> What the task requires:
Print the listing below a second time, exactly, and omit its images.

________________

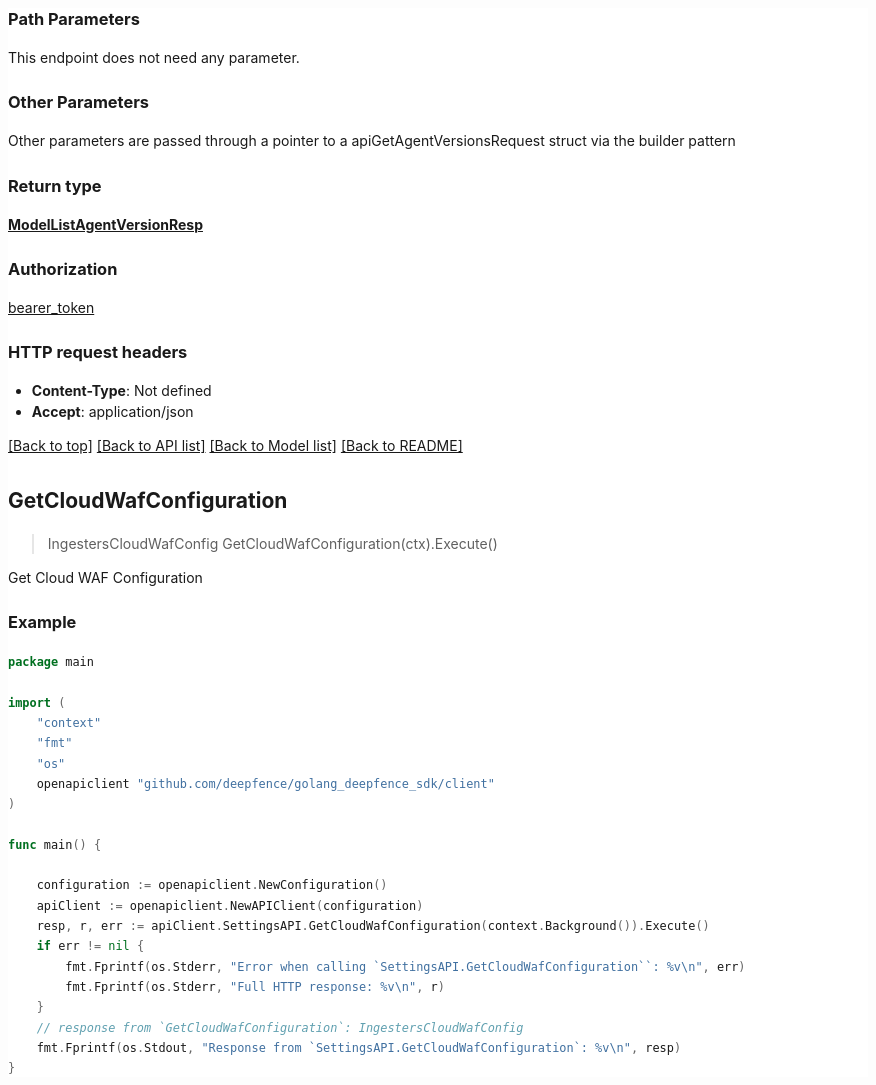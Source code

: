 ### Path Parameters

This endpoint does not need any parameter.

### Other Parameters

Other parameters are passed through a pointer to a apiGetAgentVersionsRequest struct via the builder pattern


### Return type

[**ModelListAgentVersionResp**](ModelListAgentVersionResp.md)

### Authorization

[bearer_token](../README.md#bearer_token)

### HTTP request headers

- **Content-Type**: Not defined
- **Accept**: application/json

[[Back to top]](#) [[Back to API list]](../README.md#documentation-for-api-endpoints)
[[Back to Model list]](../README.md#documentation-for-models)
[[Back to README]](../README.md)


## GetCloudWafConfiguration

> IngestersCloudWafConfig GetCloudWafConfiguration(ctx).Execute()

Get Cloud WAF Configuration



### Example

```go
package main

import (
	"context"
	"fmt"
	"os"
	openapiclient "github.com/deepfence/golang_deepfence_sdk/client"
)

func main() {

	configuration := openapiclient.NewConfiguration()
	apiClient := openapiclient.NewAPIClient(configuration)
	resp, r, err := apiClient.SettingsAPI.GetCloudWafConfiguration(context.Background()).Execute()
	if err != nil {
		fmt.Fprintf(os.Stderr, "Error when calling `SettingsAPI.GetCloudWafConfiguration``: %v\n", err)
		fmt.Fprintf(os.Stderr, "Full HTTP response: %v\n", r)
	}
	// response from `GetCloudWafConfiguration`: IngestersCloudWafConfig
	fmt.Fprintf(os.Stdout, "Response from `SettingsAPI.GetCloudWafConfiguration`: %v\n", resp)
}
```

________________

> Written solution:
Source code

: ### Path Parameters

This endpoint does not need any parameter.

### Other Parameters

Other parameters are passed through a pointer to a apiGetAgentVersionsRequest struct via the builder pattern


### Return type

[**ModelListAgentVersionResp**](ModelListAgentVersionResp.md)

### Authorization

[bearer_token](../README.md#bearer_token)

### HTTP request headers

- **Content-Type**: Not defined
- **Accept**: application/json

[[Back to top]](#) [[Back to API list]](../README.md#documentation-for-api-endpoints)
[[Back to Model list]](../README.md#documentation-for-models)
[[Back to README]](../README.md)


## GetCloudWafConfiguration

> IngestersCloudWafConfig GetCloudWafConfiguration(ctx).Execute()

Get Cloud WAF Configuration



### Example

```go
package main

import (
	"context"
	"fmt"
	"os"
	openapiclient "github.com/deepfence/golang_deepfence_sdk/client"
)

func main() {

	configuration := openapiclient.NewConfiguration()
	apiClient := openapiclient.NewAPIClient(configuration)
	resp, r, err := apiClient.SettingsAPI.GetCloudWafConfiguration(context.Background()).Execute()
	if err != nil {
		fmt.Fprintf(os.Stderr, "Error when calling `SettingsAPI.GetCloudWafConfiguration``: %v\n", err)
		fmt.Fprintf(os.Stderr, "Full HTTP response: %v\n", r)
	}
	// response from `GetCloudWafConfiguration`: IngestersCloudWafConfig
	fmt.Fprintf(os.Stdout, "Response from `SettingsAPI.GetCloudWafConfiguration`: %v\n", resp)
}
```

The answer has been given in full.